Pittman was one of more than 30 local -developers, planners and politicians who last week attended a whirlwind trip to -Texas sponsored by the DIA Partnership.

The tour included an in-depth report from Dallas/Fort Worth officials, a tour of Las Colinas and a visit to Bass Pro, a giant outdoor retailer coming to Stapleton.

Three rail plans are on the drawing board for Dallas/Fort Worth. Each of the rail lines would be far more complicated than the proposed Air Train from downtown Denver to DIA, part of the $4.7 billion FasTracks transportation plan, which needs voter approval.

Julie Bender, president of the DIA Partnership, has made many business trips to Dallas/Fort Worth and Las Colinas in Irving, Texas. Each time she comes back more in awe and with more of a vision of what Denver can do in the future.

"I'm amazed how real estate and how business-oriented D/FW is," Bender said. "At most airports, people get on planes and they take off, and everyone is happy."

Rick Pilgrim, vice president of transportation in the Denver office at URS, which -often is listed as the nation's largest engineering firm, agrees.

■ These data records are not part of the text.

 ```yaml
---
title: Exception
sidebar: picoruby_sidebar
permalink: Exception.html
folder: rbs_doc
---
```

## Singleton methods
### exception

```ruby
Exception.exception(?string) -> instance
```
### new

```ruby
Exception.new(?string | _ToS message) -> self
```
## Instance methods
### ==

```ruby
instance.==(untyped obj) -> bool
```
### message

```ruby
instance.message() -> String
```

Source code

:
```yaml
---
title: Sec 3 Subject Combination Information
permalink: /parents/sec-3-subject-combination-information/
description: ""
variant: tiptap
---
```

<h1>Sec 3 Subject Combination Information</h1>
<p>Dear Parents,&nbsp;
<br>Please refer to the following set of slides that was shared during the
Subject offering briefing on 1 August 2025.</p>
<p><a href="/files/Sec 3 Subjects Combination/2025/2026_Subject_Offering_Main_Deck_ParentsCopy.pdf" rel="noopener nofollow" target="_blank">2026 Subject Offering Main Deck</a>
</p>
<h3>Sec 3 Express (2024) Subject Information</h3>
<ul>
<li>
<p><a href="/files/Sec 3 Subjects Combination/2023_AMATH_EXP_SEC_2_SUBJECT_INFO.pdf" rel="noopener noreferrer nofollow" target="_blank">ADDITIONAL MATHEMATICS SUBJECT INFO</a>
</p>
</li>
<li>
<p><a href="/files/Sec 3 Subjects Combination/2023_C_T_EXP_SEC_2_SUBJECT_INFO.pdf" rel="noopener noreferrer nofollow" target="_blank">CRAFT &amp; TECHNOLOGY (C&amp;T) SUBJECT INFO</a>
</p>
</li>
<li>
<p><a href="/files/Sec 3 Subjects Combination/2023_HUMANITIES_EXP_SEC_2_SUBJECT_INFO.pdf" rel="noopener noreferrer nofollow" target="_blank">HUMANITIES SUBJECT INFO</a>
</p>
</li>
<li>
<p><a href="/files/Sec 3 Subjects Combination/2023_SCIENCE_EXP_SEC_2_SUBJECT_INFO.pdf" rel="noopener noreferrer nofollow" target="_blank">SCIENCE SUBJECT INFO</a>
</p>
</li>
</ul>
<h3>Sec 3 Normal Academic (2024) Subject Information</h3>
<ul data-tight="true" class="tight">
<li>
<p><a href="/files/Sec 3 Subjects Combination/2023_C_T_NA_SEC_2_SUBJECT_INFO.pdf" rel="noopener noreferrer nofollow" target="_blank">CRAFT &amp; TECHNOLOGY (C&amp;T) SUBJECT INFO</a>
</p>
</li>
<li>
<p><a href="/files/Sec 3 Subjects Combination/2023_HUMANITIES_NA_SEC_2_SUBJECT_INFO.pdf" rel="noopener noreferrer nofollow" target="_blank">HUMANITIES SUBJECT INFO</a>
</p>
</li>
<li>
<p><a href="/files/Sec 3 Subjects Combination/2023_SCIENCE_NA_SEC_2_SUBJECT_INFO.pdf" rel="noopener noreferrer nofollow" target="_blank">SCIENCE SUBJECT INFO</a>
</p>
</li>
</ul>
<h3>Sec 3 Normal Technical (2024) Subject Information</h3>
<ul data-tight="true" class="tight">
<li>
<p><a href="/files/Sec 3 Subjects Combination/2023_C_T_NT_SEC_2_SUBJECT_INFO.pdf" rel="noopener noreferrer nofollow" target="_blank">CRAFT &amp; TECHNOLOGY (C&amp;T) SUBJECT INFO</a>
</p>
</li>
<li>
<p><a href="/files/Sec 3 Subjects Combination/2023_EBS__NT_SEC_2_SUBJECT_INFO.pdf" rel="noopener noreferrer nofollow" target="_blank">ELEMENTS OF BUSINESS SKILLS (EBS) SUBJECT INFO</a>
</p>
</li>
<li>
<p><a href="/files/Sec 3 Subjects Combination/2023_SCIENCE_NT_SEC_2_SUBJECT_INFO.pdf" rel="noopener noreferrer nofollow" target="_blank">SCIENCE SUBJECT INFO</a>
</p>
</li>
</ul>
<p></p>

"For me, it was a revelation," Pilgrim said. "The way Dallas treats their airport is that it is not an airport. It's a business. They just run it like a business. It's a business where they just happen to land some airplanes once in awhile."

But as any Denverite who has traveled to Dallas can tell you, the city has its share of problems.

At a recent Urban Land Institute meeting in Denver, local developer Will Fleisig of Continuum Partners warned that Denver is in danger of becoming another Dallas, with all of its sprawl and traffic congestion, if the area doesn't embrace transportation solutions such as FasTracks.

While people in the Denver area have shown a great affinity for the southwest light-rail line, Dallas residents may not show the same enthusiasm for public transportation.

Indeed, a $1 billion light-rail line being proposed to connect to the center of Dallas/Fort Worth in about 2013 is projected to enjoy only light ridership. Dallas also is looking at north and south commuter lines that would cost an estimated $800 million to $900 million each.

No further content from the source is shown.